Assignment
Your answer should consist of the complete listing, repeated verbatim.

'''

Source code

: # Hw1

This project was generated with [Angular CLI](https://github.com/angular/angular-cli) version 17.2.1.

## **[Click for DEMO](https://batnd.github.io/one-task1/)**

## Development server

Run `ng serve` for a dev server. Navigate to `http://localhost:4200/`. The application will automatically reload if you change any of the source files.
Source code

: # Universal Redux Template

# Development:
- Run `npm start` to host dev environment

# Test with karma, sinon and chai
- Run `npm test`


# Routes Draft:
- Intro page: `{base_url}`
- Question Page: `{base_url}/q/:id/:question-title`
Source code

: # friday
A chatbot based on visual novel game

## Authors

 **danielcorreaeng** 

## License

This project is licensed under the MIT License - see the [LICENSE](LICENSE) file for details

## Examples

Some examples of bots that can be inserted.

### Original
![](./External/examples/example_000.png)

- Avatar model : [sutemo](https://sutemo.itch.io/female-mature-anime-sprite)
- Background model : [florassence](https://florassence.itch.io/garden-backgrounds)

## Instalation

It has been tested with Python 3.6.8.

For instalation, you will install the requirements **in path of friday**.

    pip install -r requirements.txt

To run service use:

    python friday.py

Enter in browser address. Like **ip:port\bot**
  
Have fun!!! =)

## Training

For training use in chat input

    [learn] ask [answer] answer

'''

Your response
Source code

: # Hw1

This project was generated with [Angular CLI](https://github.com/angular/angular-cli) version 17.2.1.

## **[Click for DEMO](https://batnd.github.io/one-task1/)**

## Development server

Run `ng serve` for a dev server. Navigate to `http://localhost:4200/`. The application will automatically reload if you change any of the source files.
Source code

: # Universal Redux Template

# Development:
- Run `npm start` to host dev environment

# Test with karma, sinon and chai
- Run `npm test`


# Routes Draft:
- Intro page: `{base_url}`
- Question Page: `{base_url}/q/:id/:question-title`
Source code

: # friday
A chatbot based on visual novel game

## Authors

 **danielcorreaeng** 

## License

This project is licensed under the MIT License - see the [LICENSE](LICENSE) file for details

## Examples

Some examples of bots that can be inserted.

### Original
![](./External/examples/example_000.png)

- Avatar model : [sutemo](https://sutemo.itch.io/female-mature-anime-sprite)
- Background model : [florassence](https://florassence.itch.io/garden-backgrounds)

## Instalation

It has been tested with Python 3.6.8.

For instalation, you will install the requirements **in path of friday**.

    pip install -r requirements.txt

To run service use:

    python friday.py

Enter in browser address. Like **ip:port\bot**
  
Have fun!!! =)

## Training

For training use in chat input

    [learn] ask [answer] answer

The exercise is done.